Settori a rischio: commercio, costruzioni e agricoltura

Il settore con il numero più elevato di imprese a rischio è il commercio, che rappresenta il 20,7% del totale regionale, seguito da costruzioni (16,4%) e agricoltura e pesca (11,7%). Al contrario, le attività legate a agricoltura e pesca mostrano un rischio inferiore, con un tasso di insolvenza del 2,8%, mentre quelle finanziarie e assicurative si attestano al 4,6%. La variazione annuale delle imprese attive in Emilia-Romagna è pari a -1,0%, leggermente superiore alla media italiana (-0,8%), che registra un saldo negativo.

Reggio Emilia e Ferrara: due facce della stessa moneta

La provincia di Reggio Emilia si distingue per il tasso di rischio più elevato, con il 12% delle imprese a rischio insolvenza, pari a 6.060 aziende. Al contrario, Ferrara registra il livello più basso, con un tasso del 9,1% e 2.677 imprese a rischio. La variazione annuale del numero di imprese attive in regione è di -1,0%, con un saldo negativo tra nuove imprese e cessazioni. Il tasso di natalità si attesta al 5,4%, mentre la mortalità al 6,6%, con un saldo negativo di -1,2 punti percentuali.

La resilienza del tessuto imprenditoriale emiliano-romagnese appare sostanzialmente stabile, con un survival rate del 92,4% per le imprese nate nel 2024 e ancora attive nel 2026. Tuttavia, alcuni indicatori segnalano un aumento della quota di imprese a rischio e un contesto economico sempre più incerto, che mette a prova la capacità delle aziende di mantenere equilibrio finanziario e competitività.

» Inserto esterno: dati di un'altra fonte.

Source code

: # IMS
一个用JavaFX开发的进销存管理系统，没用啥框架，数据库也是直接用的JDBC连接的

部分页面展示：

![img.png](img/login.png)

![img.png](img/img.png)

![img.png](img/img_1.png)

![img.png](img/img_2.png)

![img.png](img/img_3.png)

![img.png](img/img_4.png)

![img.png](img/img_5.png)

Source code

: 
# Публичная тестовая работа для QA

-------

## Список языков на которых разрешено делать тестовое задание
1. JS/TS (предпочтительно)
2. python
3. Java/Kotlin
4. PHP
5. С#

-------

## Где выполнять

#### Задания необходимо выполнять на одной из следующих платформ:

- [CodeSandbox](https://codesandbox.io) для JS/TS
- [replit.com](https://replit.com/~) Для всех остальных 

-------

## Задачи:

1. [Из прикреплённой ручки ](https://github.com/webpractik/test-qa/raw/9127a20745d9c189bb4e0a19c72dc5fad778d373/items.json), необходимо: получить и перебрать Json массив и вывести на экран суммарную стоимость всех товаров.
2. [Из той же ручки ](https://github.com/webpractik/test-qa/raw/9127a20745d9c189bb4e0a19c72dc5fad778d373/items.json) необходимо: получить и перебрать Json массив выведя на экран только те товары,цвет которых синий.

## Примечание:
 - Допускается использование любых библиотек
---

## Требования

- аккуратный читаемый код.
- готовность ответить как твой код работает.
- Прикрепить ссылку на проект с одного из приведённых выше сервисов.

Un quadro complesso: dati e prospettive

La regione Emilia-Romagna, pur mostrando una solidità superiore alla media nazionale, deve fare i conti con un incremento del rischio insolvenza e con un saldo demografico negativo tra nuove imprese e cessazioni. L’analisi settoriale evidenzia differenze significative: le attività estrattive in cava, i fornitori di energia, le attività immobiliari e le costruzioni registrano i tassi più elevati di rischio, rispettivamente del 38,4%, 22,0%, 16,2% e 14,3%. Al contrario, le attività legate a agricoltura e pesca e a finanza e assicurazione mostrano un rischio inferiore.

La variazione annuale delle imprese attive in Emilia-Romagna è di -1,0%, con un andamento più favorevole a Rimini (+0,3%) e una contrazione più marcata a Piacenza (-3,2%). L’osservatorio Sevendata sottolinea che la regione continua a distinguersi per la qualità e la diversificazione della propria base produttiva, con un forte peso del commercio, delle costruzioni e dell’agricoltura. Tuttavia, la crescita del rischio insolvenza e la dinamica demografica negativa richiedono attenzione e misure mirate per preservare la tenuta del tessuto imprenditoriale.